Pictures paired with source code
_ _ _ _ _ _ _

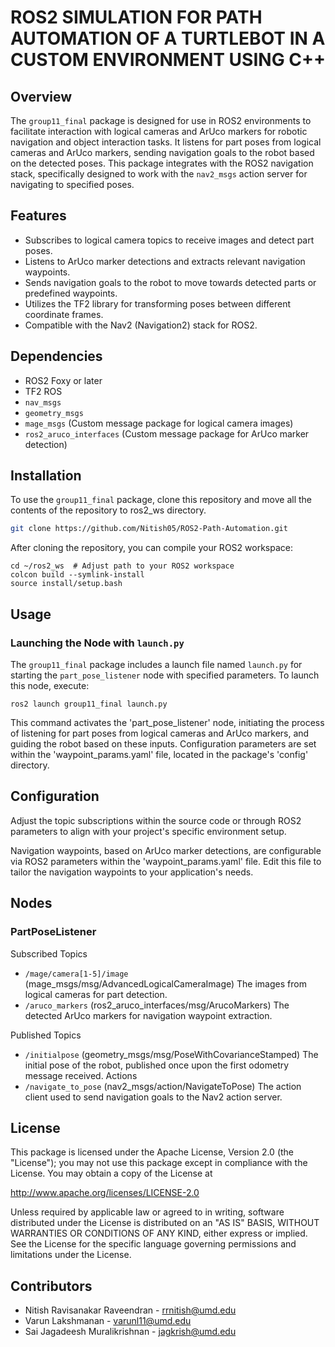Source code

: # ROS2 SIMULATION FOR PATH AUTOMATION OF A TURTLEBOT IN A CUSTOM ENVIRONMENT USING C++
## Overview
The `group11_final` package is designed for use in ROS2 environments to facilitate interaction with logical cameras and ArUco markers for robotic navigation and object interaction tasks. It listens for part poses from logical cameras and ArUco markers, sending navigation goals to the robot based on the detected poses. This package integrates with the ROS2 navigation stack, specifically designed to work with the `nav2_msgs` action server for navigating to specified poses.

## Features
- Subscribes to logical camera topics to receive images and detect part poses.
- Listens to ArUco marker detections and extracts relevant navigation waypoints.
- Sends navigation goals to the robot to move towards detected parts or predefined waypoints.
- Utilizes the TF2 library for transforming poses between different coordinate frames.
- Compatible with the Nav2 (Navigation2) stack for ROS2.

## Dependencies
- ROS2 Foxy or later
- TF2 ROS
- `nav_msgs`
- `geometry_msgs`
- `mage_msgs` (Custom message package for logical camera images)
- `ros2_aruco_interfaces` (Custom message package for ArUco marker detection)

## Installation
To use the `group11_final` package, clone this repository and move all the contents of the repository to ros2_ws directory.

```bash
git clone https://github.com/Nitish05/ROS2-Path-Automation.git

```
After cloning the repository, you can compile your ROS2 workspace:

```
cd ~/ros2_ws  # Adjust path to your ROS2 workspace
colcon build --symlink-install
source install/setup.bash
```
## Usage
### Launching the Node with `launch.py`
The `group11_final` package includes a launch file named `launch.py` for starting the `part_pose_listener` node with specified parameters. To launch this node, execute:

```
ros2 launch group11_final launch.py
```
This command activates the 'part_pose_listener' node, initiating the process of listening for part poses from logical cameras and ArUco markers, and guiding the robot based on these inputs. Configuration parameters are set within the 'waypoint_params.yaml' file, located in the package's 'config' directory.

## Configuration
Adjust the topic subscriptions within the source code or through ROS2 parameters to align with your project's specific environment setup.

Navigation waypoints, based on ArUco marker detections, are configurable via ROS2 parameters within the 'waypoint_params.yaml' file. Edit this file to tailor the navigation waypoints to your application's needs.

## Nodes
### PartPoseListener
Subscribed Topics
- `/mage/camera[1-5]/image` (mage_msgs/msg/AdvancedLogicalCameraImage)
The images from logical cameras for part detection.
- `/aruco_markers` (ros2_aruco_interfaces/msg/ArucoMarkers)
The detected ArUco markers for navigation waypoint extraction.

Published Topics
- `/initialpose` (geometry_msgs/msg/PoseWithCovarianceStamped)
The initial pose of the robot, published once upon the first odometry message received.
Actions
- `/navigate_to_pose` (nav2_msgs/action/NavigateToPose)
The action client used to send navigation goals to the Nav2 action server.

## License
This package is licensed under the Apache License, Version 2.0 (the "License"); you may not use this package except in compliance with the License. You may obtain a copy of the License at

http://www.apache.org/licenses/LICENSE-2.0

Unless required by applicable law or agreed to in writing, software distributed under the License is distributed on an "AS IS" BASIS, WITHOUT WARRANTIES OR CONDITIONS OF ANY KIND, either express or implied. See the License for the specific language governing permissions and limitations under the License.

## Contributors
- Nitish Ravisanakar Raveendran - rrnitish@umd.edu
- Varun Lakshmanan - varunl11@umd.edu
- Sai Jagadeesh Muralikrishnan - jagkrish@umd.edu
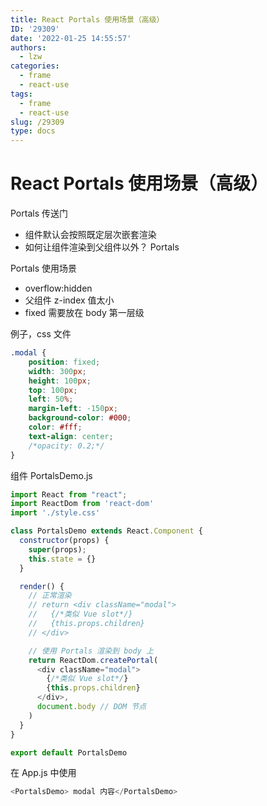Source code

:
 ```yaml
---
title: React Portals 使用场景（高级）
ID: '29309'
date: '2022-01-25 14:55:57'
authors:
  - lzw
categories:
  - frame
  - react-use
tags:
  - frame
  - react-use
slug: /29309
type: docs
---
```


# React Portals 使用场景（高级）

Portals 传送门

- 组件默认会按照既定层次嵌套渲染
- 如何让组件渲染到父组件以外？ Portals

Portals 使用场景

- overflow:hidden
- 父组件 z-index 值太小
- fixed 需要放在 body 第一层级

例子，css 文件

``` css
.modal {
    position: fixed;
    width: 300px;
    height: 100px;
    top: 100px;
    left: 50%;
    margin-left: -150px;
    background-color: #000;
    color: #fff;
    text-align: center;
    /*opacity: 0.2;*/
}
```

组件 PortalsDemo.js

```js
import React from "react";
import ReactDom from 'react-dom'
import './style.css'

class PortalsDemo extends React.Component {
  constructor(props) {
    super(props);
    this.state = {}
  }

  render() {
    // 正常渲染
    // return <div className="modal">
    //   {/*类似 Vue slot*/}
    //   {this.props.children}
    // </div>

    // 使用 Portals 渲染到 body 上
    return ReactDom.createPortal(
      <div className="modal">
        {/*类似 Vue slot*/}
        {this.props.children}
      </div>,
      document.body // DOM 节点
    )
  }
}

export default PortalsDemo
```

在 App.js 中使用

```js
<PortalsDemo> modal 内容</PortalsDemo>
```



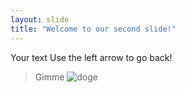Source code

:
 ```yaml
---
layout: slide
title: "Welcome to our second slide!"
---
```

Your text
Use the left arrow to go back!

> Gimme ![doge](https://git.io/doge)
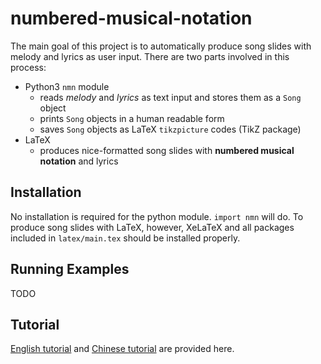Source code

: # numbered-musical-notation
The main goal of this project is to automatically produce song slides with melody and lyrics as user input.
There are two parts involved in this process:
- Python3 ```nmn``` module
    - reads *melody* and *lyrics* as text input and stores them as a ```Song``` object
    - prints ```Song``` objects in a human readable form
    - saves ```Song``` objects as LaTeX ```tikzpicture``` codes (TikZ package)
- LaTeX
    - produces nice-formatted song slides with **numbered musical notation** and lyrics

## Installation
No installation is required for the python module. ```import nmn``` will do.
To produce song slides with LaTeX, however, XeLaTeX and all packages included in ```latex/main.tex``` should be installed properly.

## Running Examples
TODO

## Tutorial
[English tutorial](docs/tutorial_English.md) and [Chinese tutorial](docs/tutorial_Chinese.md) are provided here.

_ _ _ _ _ _ _

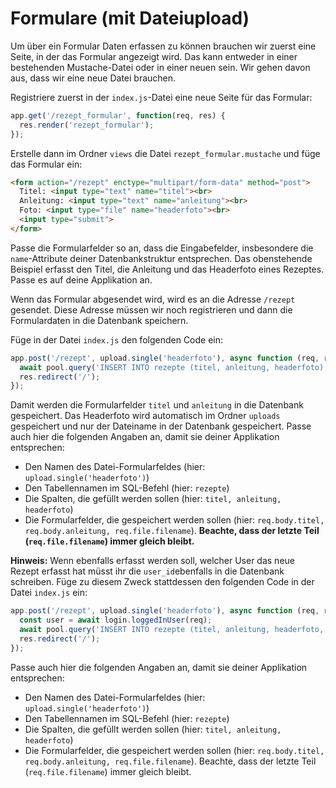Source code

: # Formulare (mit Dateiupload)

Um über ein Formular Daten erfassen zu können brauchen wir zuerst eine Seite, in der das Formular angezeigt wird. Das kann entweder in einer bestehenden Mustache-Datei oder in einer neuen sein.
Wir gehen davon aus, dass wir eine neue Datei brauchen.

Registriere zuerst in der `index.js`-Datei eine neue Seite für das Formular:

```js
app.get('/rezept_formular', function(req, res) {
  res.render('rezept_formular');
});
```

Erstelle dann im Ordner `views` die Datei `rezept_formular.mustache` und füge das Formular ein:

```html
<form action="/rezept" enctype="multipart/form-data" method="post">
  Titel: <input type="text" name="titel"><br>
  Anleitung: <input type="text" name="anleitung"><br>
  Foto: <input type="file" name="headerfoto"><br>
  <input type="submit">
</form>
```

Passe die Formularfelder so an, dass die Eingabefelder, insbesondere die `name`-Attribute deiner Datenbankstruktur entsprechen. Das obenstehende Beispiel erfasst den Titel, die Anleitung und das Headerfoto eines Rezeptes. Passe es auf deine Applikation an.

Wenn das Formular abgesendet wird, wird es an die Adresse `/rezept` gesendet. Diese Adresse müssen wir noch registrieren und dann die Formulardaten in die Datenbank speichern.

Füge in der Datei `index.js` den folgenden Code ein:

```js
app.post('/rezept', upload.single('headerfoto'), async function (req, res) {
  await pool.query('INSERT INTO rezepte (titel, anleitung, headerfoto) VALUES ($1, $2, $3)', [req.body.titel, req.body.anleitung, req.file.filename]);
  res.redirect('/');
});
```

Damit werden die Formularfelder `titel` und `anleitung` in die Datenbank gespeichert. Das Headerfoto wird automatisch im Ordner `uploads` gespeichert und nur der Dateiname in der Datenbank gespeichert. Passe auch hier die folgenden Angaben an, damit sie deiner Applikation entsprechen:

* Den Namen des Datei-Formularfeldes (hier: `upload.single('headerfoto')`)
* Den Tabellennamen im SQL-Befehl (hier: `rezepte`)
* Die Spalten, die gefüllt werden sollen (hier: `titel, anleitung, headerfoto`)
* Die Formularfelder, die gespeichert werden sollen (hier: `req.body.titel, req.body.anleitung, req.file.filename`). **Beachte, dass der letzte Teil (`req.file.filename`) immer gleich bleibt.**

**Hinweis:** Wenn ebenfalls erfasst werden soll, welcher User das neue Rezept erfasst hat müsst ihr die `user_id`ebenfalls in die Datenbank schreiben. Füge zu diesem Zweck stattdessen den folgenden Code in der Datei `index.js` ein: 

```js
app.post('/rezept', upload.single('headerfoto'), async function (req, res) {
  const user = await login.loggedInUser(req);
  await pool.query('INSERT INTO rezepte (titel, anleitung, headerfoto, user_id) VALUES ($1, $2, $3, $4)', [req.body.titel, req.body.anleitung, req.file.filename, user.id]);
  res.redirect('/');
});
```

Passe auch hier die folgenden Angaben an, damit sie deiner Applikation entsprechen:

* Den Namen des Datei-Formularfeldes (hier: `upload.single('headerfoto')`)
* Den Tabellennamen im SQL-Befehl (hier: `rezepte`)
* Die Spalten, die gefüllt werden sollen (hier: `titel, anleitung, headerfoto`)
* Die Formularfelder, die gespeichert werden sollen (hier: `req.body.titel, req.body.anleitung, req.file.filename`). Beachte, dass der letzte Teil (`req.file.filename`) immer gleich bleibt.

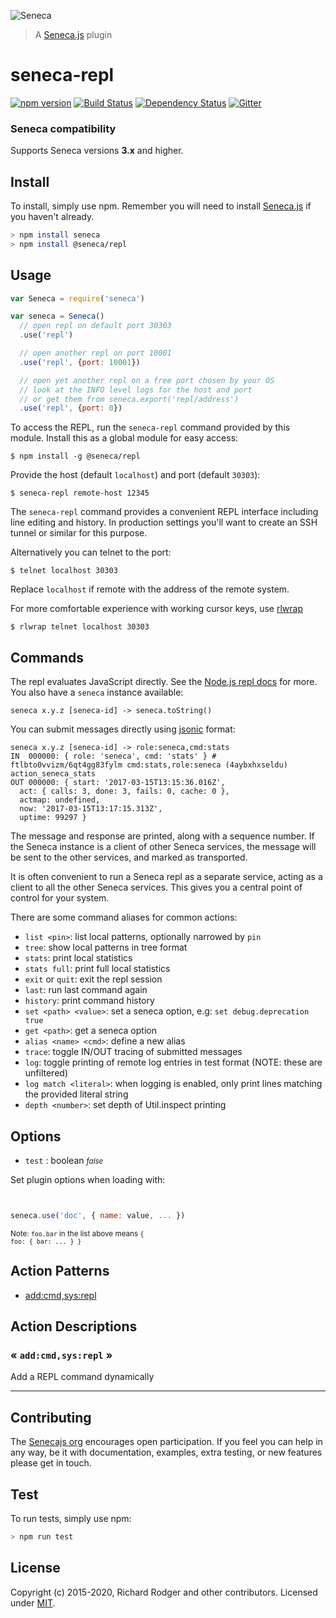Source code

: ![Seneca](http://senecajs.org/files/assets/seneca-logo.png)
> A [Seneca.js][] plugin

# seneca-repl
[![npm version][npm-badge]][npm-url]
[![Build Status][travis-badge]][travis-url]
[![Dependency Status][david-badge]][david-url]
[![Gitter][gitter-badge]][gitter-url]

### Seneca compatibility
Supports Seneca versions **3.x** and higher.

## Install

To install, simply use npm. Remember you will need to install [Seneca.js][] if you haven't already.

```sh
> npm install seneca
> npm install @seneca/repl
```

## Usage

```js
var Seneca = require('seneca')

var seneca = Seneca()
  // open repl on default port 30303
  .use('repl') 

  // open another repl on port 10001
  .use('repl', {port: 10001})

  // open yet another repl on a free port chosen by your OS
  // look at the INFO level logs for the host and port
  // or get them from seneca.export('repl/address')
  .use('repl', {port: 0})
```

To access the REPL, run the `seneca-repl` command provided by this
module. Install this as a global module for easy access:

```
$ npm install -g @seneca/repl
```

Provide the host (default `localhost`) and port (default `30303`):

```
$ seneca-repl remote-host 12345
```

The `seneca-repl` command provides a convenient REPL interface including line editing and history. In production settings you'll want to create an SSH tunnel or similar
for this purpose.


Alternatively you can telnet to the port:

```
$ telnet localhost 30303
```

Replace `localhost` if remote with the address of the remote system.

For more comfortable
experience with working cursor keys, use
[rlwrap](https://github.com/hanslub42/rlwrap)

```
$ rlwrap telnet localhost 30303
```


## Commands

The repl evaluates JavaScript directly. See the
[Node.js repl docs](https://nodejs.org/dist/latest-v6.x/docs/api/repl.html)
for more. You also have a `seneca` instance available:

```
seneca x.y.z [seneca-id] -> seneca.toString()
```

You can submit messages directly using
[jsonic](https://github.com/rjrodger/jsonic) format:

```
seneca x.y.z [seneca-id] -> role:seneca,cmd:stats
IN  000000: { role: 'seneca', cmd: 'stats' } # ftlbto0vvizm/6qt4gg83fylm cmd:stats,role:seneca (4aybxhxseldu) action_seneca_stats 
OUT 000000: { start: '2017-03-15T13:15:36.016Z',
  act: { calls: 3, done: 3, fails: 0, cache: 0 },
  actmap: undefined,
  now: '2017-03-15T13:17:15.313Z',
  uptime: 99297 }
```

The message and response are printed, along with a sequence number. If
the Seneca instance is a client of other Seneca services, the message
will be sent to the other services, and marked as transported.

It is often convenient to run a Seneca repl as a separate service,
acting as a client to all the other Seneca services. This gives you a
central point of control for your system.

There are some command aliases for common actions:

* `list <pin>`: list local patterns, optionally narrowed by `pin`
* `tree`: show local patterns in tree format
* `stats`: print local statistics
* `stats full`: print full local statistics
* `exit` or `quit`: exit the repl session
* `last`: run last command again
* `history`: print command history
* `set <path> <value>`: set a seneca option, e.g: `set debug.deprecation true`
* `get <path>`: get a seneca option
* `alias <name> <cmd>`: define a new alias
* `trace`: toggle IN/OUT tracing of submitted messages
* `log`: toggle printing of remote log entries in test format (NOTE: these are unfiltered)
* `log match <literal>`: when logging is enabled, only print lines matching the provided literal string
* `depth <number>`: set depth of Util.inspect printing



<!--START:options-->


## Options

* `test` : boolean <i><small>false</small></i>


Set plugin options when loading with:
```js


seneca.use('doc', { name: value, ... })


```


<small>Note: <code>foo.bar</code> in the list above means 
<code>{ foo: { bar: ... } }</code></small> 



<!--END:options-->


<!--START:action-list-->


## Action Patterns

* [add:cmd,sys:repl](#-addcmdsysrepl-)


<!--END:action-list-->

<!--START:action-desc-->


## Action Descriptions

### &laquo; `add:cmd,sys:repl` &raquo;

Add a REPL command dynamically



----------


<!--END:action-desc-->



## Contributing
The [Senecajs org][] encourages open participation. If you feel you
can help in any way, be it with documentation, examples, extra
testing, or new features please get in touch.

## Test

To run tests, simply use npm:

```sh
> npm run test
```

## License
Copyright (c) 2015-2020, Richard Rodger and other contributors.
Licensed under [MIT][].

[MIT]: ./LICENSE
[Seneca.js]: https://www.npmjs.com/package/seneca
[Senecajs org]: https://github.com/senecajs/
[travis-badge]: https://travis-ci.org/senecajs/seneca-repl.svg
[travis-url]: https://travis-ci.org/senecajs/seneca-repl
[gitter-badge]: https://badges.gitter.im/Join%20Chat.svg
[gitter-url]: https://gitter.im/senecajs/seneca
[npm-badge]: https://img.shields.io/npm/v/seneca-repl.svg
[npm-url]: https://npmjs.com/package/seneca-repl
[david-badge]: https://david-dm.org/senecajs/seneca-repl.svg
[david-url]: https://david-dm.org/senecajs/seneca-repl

_ _ _ _ _ _ _

The answer must be a single number: how many lines in the records above contain the word "fixed".

> [Response below]
2